### Aim of the task:
How many of the lines below contain "plist"? Reply with only that figure.

[Saved entries]
====

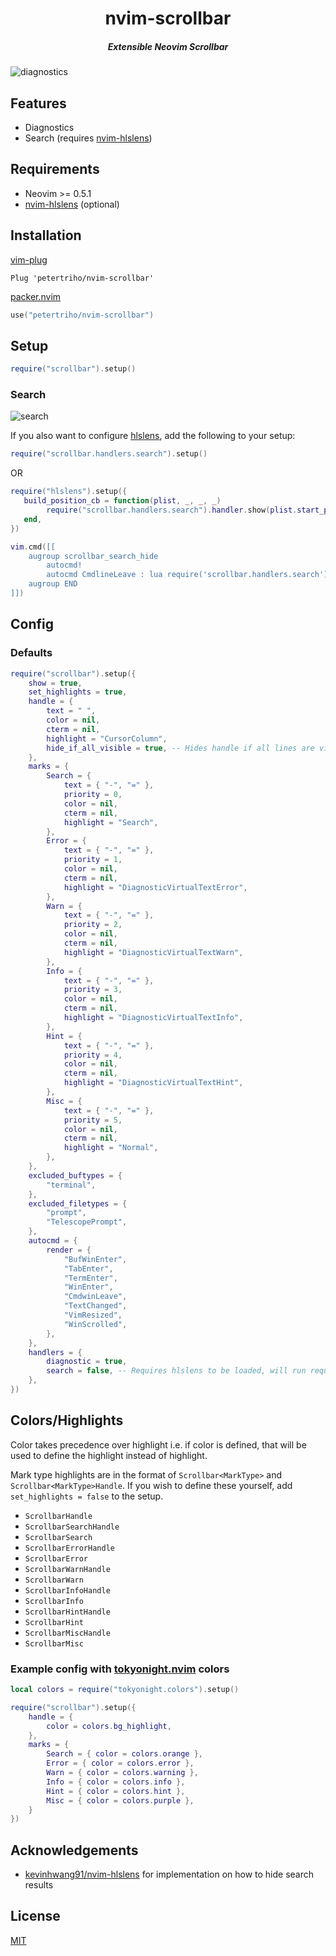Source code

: <div align="center">
  <h1>nvim-scrollbar</h1>
  <h5>Extensible Neovim Scrollbar</h5>
</div>

![diagnostics](./assets/diagnostics.gif)

## Features

- Diagnostics
- Search (requires [nvim-hlslens](https://github.com/kevinhwang91/nvim-hlslens))

## Requirements

- Neovim >= 0.5.1
- [nvim-hlslens](https://github.com/kevinhwang91/nvim-hlslens) (optional)

## Installation

[vim-plug](https://github.com/junegunn/vim-plug)

```vim
Plug 'petertriho/nvim-scrollbar'
```

[packer.nvim](https://github.com/wbthomason/packer.nvim)

```lua
use("petertriho/nvim-scrollbar")
```

## Setup

```lua
require("scrollbar").setup()

```

### Search

![search](./assets/search.gif)

If you also want to configure [hlslens](https://github.com/kevinhwang91/nvim-hlslens), add the following to your setup:

```lua
require("scrollbar.handlers.search").setup()
```

OR

```lua
require("hlslens").setup({ 
   build_position_cb = function(plist, _, _, _)
        require("scrollbar.handlers.search").handler.show(plist.start_pos)
   end,
})

vim.cmd([[
    augroup scrollbar_search_hide
        autocmd!
        autocmd CmdlineLeave : lua require('scrollbar.handlers.search').handler.hide()
    augroup END
]])
```

## Config

### Defaults

```lua
require("scrollbar").setup({
    show = true,
    set_highlights = true,
    handle = {
        text = " ",
        color = nil,
        cterm = nil,
        highlight = "CursorColumn",
        hide_if_all_visible = true, -- Hides handle if all lines are visible
    },
    marks = {
        Search = {
            text = { "-", "=" },
            priority = 0,
            color = nil,
            cterm = nil,
            highlight = "Search",
        },
        Error = {
            text = { "-", "=" },
            priority = 1,
            color = nil,
            cterm = nil,
            highlight = "DiagnosticVirtualTextError",
        },
        Warn = {
            text = { "-", "=" },
            priority = 2,
            color = nil,
            cterm = nil,
            highlight = "DiagnosticVirtualTextWarn",
        },
        Info = {
            text = { "-", "=" },
            priority = 3,
            color = nil,
            cterm = nil,
            highlight = "DiagnosticVirtualTextInfo",
        },
        Hint = {
            text = { "-", "=" },
            priority = 4,
            color = nil,
            cterm = nil,
            highlight = "DiagnosticVirtualTextHint",
        },
        Misc = {
            text = { "-", "=" },
            priority = 5,
            color = nil,
            cterm = nil,
            highlight = "Normal",
        },
    },
    excluded_buftypes = {
        "terminal",
    },
    excluded_filetypes = {
        "prompt",
        "TelescopePrompt",
    },
    autocmd = {
        render = {
            "BufWinEnter",
            "TabEnter",
            "TermEnter",
            "WinEnter",
            "CmdwinLeave",
            "TextChanged",
            "VimResized",
            "WinScrolled",
        },
    },
    handlers = {
        diagnostic = true,
        search = false, -- Requires hlslens to be loaded, will run require("scrollbar.handlers.search").setup() for you
    },
})
```

## Colors/Highlights

Color takes precedence over highlight i.e. if color is defined, that will be
used to define the highlight instead of highlight.

Mark type highlights are in the format of `Scrollbar<MarkType>` and
`Scrollbar<MarkType>Handle`. If you wish to define these yourself, add
`set_highlights = false` to the setup.

- `ScrollbarHandle`
- `ScrollbarSearchHandle`
- `ScrollbarSearch`
- `ScrollbarErrorHandle`
- `ScrollbarError`
- `ScrollbarWarnHandle`
- `ScrollbarWarn`
- `ScrollbarInfoHandle`
- `ScrollbarInfo`
- `ScrollbarHintHandle`
- `ScrollbarHint`
- `ScrollbarMiscHandle`
- `ScrollbarMisc`

### Example config with [tokyonight.nvim](https://github.com/folke/tokyonight.nvim) colors

```lua
local colors = require("tokyonight.colors").setup()

require("scrollbar").setup({
    handle = {
        color = colors.bg_highlight,
    },
    marks = {
        Search = { color = colors.orange },
        Error = { color = colors.error },
        Warn = { color = colors.warning },
        Info = { color = colors.info },
        Hint = { color = colors.hint },
        Misc = { color = colors.purple },
    }
})
```

## Acknowledgements

- [kevinhwang91/nvim-hlslens](https://github.com/kevinhwang91/nvim-hlslens) for implementation on how to hide search results

## License

[MIT](https://choosealicense.com/licenses/mit/)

====

### Worked solution:
2